Jerry Vale (born Gennaro Louis Vitaliano; July 8, 1930 – May 18, 2014) was an American singer, songwriter and actor. During the 1950s and 1960s, he reached the top of the pop charts with his interpretations of romantic ballads, including a cover of Eddy Arnold hit "You Don't Know Me" (1956) and "Have You Looked into Your Heart" (1964). Vale, who was of Italian descent, sang numerous songs in Italian, many of which were used in soundtracks by films of Martin Scorsese.

Vale showed his love of Italian music with his albums, I Have But One Heart (1962) and Arrivederci, Roma (1963), full of Italian standards such as "Amore, Scusami", "Ciao, Ciao, Bambina", "Arrivederci, Roma", and "O Sole Mio". His renditions of "Volare", "Innamorata (Sweetheart)", and "Al di là" became classic Italian-American songs.

Early life
Vale was born Gennaro Louis Vitaliano in the Bronx, New York, to Italian immigrant parents, and grew up in the Wakefield section of the Bronx which at the time was composed mainly of Italian-American families. In high school, to earn money, Vale took a job shining shoes in a barbershop, singing while he worked. His boss, Vito Veneziano, liked the sound so well that he paid for music lessons for the boy. Vale started singing in high school musicals and at a local nightclub. Still a teenager, he left school to work in a factory as an oiler alongside his father.

Career
Vale's early nightclub performances led to additional shows in the early 1950s, including one lasting for three years at the Enchanted Room, a club in Yonkers, New York. When Paul Insetta (road manager for singer Guy Mitchell and hit songwriter) heard him there, he signed him to a management contract and further coached him. Insetta arranged for Vale to record some demonstration records of songs he'd written, and he brought them to Columbia Records. Guy Mitchell introduced Vale to Mitch Miller, then head of A&R at Columbia Records. Vale signed a recording contract, with Insetta as his manager for many years to come.

Jerry Vale appeared on the Ted Mack Amateur Hour in 1950 singing "It Isn't Fair".

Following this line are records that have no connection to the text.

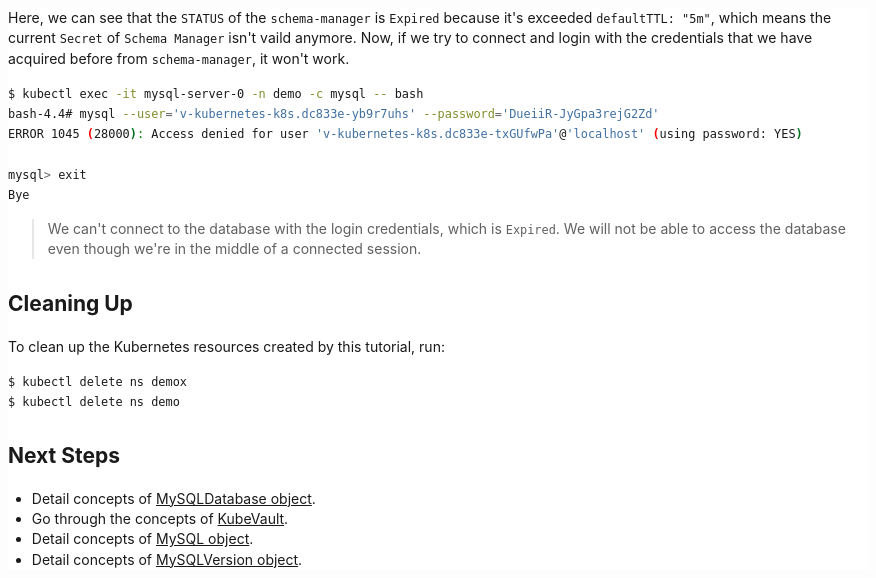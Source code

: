 Here, we can see that the `STATUS` of the `schema-manager` is `Expired` because it's exceeded `defaultTTL: "5m"`, which means the current `Secret` of `Schema Manager` isn't vaild anymore. Now, if we try to connect and login with the credentials that we have acquired before from `schema-manager`, it won't work.

```bash
$ kubectl exec -it mysql-server-0 -n demo -c mysql -- bash
bash-4.4# mysql --user='v-kubernetes-k8s.dc833e-yb9r7uhs' --password='DueiiR-JyGpa3rejG2Zd'
ERROR 1045 (28000): Access denied for user 'v-kubernetes-k8s.dc833e-txGUfwPa'@'localhost' (using password: YES)

mysql> exit
Bye
```
> We can't connect to the database with the login credentials, which is `Expired`. We will not be able to access the database even though we're in the middle of a connected session. 



## Cleaning Up

To clean up the Kubernetes resources created by this tutorial, run:

```bash
$ kubectl delete ns demox 
$ kubectl delete ns demo
```


## Next Steps

- Detail concepts of [MySQLDatabase object](/docs/v2025.7.31/guides/mysql/concepts/mysqldatabase/).
- Go through the concepts of [KubeVault](https://kubevault.com/docs/latest/guides).
- Detail concepts of [MySQL object](/docs/v2025.7.31/guides/mysql/concepts/database/).
- Detail concepts of [MySQLVersion object](/docs/v2025.7.31/guides/mysql/concepts/catalog/).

Vale's first recording with the Columbia label, with accompaniment by Percy Faith and his band, was "You Can Never Give Me Back My Heart", reached No. 29 on the Billboard Hot 100 chart, becoming Vale's first U.S. hit.

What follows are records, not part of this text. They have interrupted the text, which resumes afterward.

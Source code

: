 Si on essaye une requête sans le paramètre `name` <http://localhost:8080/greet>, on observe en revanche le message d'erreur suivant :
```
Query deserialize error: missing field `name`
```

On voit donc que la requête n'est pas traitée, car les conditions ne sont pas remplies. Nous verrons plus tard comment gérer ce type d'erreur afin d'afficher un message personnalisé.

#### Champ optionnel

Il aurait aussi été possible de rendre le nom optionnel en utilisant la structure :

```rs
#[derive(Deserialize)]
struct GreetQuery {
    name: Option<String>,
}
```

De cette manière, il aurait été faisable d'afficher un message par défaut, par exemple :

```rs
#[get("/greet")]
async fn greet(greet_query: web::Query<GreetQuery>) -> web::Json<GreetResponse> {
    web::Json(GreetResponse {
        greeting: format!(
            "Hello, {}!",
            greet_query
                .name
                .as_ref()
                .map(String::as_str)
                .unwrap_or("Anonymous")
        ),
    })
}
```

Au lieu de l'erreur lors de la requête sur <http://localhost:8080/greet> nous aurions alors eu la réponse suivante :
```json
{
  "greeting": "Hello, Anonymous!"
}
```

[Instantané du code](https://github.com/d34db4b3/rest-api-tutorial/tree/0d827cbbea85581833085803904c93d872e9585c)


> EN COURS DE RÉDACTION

His version of "The Star-Spangled Banner", recorded in late 1963, was a fixture at many sporting events for years, and the gold record Vale received was displayed at the National Baseball Hall of Fame in Cooperstown, New York. Vale frequently sang the song at Yankee Stadium. Additionally, he owned the Daytona Beach Admirals.

He sang the Late Night with David Letterman anthem "It's A Late Night World" on the program's eighth anniversary special in 1990. He made cameo appearances as himself in the 1990 film Goodfellas and the 1995 film Casino, both directed by Martin Scorsese.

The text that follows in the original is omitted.